La cantidad de los gritos no implica la calidad
del griterío. ¿Da lo mismo? Veamos: un locutor grita a sueldo emociones
programadas para la t.v. o la radio. ¿Hay en su grito alguna noción, así sea
lejana, de dignidad histórica referida a los pueblos que financian la
podofilia? ¿Hay en su grito algún remanente de la lucha de clases o sólo se
trata de “adornar” con alaridos la ya sobre-saturada estética de la estridencia
mercantil, a fuerza de “pasiones” ocasionales que lo mismo se exaltan con un
equipo que con otro, es decir, por una marca que por otra…? ¿no será que a
fuerza de gritos entramos al reino de los himnos mercenarios donde da lo mismo
cualquier cosa, mientras se pague bien, mientras se venda todo? ¿No será que a
fuerza de gritos nos embrutecemos, esmeriladamente, para la pachanga degenerada
del capitalismo que acumula riquezas y acumula zombis rentables? ¿Quién escucha
el grito de los torturados, de los muertos en las guerras comerciales, de los
desaparecidos, de los perseguidos políticos de los encarcelados por pensar
libremente?
Griterío sospechoso para que acaso no se escuchen
los gritos de rebeldía, los gritos organizados para cambiar al mundo, los
gritos del hartazgo, los gritos de la alegría revolucionaria. Que no se
escuchen los gritos campesinos y obreros, los gritos de las masas que gritan su
futuro con alma de rebeldes hastiados de la esclavitud y de la alienación. Eso
no se escucha tan fácilmente. No hagamos simplismos. Eso gusta y gusta por
algo, eso no lo hace intocable.
¿Para qué gritar tanto si la gracia es no
escuchar? ¿Quién aprecia el griterío de las tribunas, quién dijo que eso es
entusiasmo, quién amaestró a las “masas” para hacer la “ola”, para la alharaca
circense, para el estruendo vocinglero? El show
bussines llena sus pantallas y sus micrófonos con las escenografías
acústicas de los aficionados. El show degenerado, que levanta dinero a
mansalva, necesita el ruido de las tribunas para que no se escuchen las paladas
de dólares y euros depositadas en los bancos suizos. Grita la muchedumbre,
grita su alienación, grita y se desgañita para celebrar el triunfo de las
marcas cerveceras, deportivas, mass
mediáticas… grita el vulgo, grita la oligarquía parecen felices ambos,
reconciliados en el fútbol, sólo si deja ganancias para los dueños. Y los
pueblos ni se enteran ¿O sí? La miseria y la barbarie… a grito pelado.

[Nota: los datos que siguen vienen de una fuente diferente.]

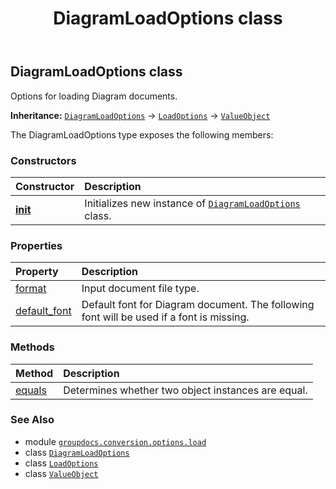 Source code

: ﻿---
title: DiagramLoadOptions class
second_title: GroupDocs.Conversion for Python via .NET API References
description: 
type: docs
weight: 80
url: /python-net/groupdocs.conversion.options.load/diagramloadoptions/
is_root: false
---

## DiagramLoadOptions class

Options for loading Diagram documents.



**Inheritance:** [`DiagramLoadOptions`](/conversion/python-net/groupdocs.conversion.options.load/diagramloadoptions) → 
[`LoadOptions`](/conversion/python-net/groupdocs.conversion.options.load/loadoptions) → 
[`ValueObject`](/conversion/python-net/groupdocs.conversion.contracts/valueobject)



The DiagramLoadOptions type exposes the following members:

### Constructors
| Constructor | Description |
| :- | :- |
| [__init__](/conversion/python-net/groupdocs.conversion.options.load/diagramloadoptions/__init__/#) | Initializes new instance of [`DiagramLoadOptions`](/conversion/python-net/groupdocs.conversion.options.load/diagramloadoptions) class. |


### Properties
| Property | Description |
| :- | :- |
| [format](/conversion/python-net/groupdocs.conversion.options.load/diagramloadoptions/format) | Input document file type. |
| [default_font](/conversion/python-net/groupdocs.conversion.options.load/diagramloadoptions/default_font) | Default font for Diagram document. The following font will be used if a font is missing. |


### Methods
| Method | Description |
| :- | :- |
| [equals](/conversion/python-net/groupdocs.conversion.options.load/diagramloadoptions/equals/#groupdocs.conversion.contracts.ValueObject) | Determines whether two object instances are equal. |



### See Also
* module [`groupdocs.conversion.options.load`](..)
* class [`DiagramLoadOptions`](/conversion/python-net/groupdocs.conversion.options.load/diagramloadoptions)
* class [`LoadOptions`](/conversion/python-net/groupdocs.conversion.options.load/loadoptions)
* class [`ValueObject`](/conversion/python-net/groupdocs.conversion.contracts/valueobject)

Dicen que el campeonato mundial de fútbol es una
“fiesta”. Dicen algunos que los aficionados tienen derecho a una “distracción”

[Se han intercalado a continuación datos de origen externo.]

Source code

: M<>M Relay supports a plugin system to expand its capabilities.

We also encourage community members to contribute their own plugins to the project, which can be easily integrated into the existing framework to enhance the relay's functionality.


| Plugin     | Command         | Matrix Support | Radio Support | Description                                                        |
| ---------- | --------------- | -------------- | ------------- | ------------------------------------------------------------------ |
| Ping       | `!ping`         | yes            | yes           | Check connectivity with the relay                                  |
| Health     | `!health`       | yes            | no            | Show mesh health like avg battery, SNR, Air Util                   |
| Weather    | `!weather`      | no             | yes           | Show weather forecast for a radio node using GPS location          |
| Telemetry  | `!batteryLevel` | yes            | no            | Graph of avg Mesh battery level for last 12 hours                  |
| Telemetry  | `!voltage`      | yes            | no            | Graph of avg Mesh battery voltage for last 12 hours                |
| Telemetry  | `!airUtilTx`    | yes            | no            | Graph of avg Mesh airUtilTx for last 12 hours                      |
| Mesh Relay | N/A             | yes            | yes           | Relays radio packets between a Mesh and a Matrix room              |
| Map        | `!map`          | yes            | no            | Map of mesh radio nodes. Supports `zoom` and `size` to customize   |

a un “entretenimiento”… que a nadie se hace daño cuando se mira un partido… que
es un “desahogo”… una “fuga”. Ojalá haya partidos magníficos, ojalá que, al
menos una, vez se juegue con inspiración y entrega, que participen las mejores
habilidades y que luzca lo mejor de un juego colectivo que logra tener
destellos maravillosos y registros estéticos extraordinarios. Que se juegue sin
especulación mercantil, sin manoseo mafioso, sin lógica de mercado. Que se
logre, al menos, un enfrentamiento intenso y creativo. Ojalá que se logre ver
la mejor parte del fútbol, porque lo peor está a la vista… y nos cuesta muy
caro. ¿Y si gritáramos los goles y eso no impidiera que nos organizáramos para
acabar, de una vez por todas, con el capitalismo?